*REQUIREMENT*
Range to output from the entries below: the line containing "peer is already" through the line containing "participate further in". Set it down exactly, ends included, nothing else.

Collected data:
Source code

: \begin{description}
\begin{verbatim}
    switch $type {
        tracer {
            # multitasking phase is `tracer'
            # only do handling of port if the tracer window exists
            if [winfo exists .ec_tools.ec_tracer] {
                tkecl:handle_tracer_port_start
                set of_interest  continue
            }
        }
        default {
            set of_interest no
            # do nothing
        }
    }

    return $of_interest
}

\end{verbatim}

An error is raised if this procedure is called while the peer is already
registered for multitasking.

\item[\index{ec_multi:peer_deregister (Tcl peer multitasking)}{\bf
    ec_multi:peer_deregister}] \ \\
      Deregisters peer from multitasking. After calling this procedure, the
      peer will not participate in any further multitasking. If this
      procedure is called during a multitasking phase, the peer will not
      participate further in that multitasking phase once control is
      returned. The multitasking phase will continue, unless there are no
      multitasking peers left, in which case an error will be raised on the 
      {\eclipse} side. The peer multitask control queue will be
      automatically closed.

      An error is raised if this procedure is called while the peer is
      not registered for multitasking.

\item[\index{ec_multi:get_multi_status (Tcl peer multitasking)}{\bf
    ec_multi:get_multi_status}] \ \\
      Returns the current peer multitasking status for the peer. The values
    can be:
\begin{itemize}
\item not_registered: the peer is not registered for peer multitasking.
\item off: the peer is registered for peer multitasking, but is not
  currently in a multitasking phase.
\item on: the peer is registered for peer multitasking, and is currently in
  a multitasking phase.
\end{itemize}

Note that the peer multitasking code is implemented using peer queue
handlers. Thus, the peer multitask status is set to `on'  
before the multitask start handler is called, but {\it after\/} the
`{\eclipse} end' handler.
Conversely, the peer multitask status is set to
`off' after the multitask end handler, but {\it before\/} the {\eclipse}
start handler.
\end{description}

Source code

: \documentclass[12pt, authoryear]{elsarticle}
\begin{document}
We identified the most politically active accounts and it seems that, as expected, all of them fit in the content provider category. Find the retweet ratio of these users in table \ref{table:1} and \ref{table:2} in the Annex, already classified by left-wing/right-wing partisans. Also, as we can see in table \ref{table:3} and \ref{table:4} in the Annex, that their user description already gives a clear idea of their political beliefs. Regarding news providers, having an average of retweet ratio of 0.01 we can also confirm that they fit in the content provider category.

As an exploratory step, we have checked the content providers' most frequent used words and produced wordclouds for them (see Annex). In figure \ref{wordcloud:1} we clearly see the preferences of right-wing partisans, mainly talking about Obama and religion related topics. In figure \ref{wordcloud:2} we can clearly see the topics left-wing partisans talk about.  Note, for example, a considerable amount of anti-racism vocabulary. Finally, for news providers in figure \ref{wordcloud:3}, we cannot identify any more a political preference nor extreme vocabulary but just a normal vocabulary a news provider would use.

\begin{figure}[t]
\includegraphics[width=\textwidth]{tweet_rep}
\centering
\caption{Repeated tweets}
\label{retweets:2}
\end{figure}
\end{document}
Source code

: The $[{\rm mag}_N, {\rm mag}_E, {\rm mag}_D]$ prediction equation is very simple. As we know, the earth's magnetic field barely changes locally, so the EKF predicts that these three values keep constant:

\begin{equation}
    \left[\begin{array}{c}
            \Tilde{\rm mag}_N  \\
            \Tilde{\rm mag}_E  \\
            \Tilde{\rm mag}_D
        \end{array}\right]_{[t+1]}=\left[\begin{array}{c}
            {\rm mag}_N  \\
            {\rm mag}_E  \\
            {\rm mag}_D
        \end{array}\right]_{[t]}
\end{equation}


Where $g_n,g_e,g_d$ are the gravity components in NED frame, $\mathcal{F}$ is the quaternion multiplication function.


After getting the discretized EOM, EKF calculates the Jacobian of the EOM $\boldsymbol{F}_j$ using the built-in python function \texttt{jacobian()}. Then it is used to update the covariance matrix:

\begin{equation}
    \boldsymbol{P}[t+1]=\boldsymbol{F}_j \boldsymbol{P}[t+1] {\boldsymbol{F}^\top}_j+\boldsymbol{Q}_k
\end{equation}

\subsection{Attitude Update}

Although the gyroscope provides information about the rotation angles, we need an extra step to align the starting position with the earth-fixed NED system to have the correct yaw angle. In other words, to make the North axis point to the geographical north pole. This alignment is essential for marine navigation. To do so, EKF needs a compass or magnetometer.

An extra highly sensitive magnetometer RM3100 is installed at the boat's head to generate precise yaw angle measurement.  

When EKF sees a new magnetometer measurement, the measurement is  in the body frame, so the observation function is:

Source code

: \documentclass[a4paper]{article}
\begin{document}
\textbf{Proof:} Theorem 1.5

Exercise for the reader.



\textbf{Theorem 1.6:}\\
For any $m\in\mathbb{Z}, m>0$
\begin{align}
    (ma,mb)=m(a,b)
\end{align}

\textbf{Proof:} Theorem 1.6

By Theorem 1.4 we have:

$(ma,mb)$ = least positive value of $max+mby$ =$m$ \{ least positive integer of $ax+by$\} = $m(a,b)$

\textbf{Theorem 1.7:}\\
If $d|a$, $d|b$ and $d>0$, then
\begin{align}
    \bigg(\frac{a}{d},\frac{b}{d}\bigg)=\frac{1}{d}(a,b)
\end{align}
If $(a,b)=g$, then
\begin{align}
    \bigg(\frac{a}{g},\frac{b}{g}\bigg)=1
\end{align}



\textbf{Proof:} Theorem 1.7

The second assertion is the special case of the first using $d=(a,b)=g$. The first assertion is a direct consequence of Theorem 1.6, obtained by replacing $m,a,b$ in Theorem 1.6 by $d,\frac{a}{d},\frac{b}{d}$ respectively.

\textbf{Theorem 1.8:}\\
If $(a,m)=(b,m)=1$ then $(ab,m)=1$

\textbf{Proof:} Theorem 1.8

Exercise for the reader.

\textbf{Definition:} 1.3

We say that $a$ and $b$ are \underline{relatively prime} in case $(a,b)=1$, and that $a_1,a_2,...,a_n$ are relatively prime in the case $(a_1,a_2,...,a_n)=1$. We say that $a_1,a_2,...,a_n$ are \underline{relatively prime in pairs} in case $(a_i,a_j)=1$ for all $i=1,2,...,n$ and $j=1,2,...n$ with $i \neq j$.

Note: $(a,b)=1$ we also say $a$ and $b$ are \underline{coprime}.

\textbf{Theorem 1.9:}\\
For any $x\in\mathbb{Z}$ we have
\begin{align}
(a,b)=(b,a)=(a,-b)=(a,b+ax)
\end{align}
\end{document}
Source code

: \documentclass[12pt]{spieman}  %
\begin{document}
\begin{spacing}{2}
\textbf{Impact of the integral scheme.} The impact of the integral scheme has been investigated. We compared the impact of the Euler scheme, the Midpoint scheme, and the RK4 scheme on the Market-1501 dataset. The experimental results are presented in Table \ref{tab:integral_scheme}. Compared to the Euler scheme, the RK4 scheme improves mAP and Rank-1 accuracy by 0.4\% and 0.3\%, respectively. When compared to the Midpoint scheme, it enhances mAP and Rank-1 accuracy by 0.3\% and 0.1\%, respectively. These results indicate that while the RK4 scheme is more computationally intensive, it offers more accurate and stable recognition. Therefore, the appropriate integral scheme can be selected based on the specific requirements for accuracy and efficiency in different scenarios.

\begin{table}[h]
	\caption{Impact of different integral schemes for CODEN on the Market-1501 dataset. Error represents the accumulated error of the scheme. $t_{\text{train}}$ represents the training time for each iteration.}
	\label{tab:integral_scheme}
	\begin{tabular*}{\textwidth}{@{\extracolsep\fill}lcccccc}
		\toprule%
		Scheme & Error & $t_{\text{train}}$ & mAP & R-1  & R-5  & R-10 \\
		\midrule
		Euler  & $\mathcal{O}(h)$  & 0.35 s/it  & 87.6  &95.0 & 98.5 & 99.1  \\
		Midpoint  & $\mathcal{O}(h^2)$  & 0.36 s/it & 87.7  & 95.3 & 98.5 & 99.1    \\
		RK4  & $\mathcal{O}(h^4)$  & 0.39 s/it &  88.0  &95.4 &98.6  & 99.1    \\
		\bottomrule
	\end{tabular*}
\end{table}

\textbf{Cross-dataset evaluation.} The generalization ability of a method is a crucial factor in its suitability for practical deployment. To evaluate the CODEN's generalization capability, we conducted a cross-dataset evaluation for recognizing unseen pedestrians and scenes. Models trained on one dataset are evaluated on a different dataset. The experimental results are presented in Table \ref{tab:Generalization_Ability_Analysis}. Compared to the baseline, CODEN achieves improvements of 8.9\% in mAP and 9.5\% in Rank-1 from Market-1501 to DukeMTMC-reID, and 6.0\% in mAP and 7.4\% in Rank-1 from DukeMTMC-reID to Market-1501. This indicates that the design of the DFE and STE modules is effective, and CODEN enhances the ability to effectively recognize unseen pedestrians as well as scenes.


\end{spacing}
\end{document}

*RESPONSE AREA*
An error is raised if this procedure is called while the peer is already
registered for multitasking.

\item[\index{ec_multi:peer_deregister (Tcl peer multitasking)}{\bf
    ec_multi:peer_deregister}] \ \\
      Deregisters peer from multitasking. After calling this procedure, the
      peer will not participate in any further multitasking. If this
      procedure is called during a multitasking phase, the peer will not
      participate further in that multitasking phase once control is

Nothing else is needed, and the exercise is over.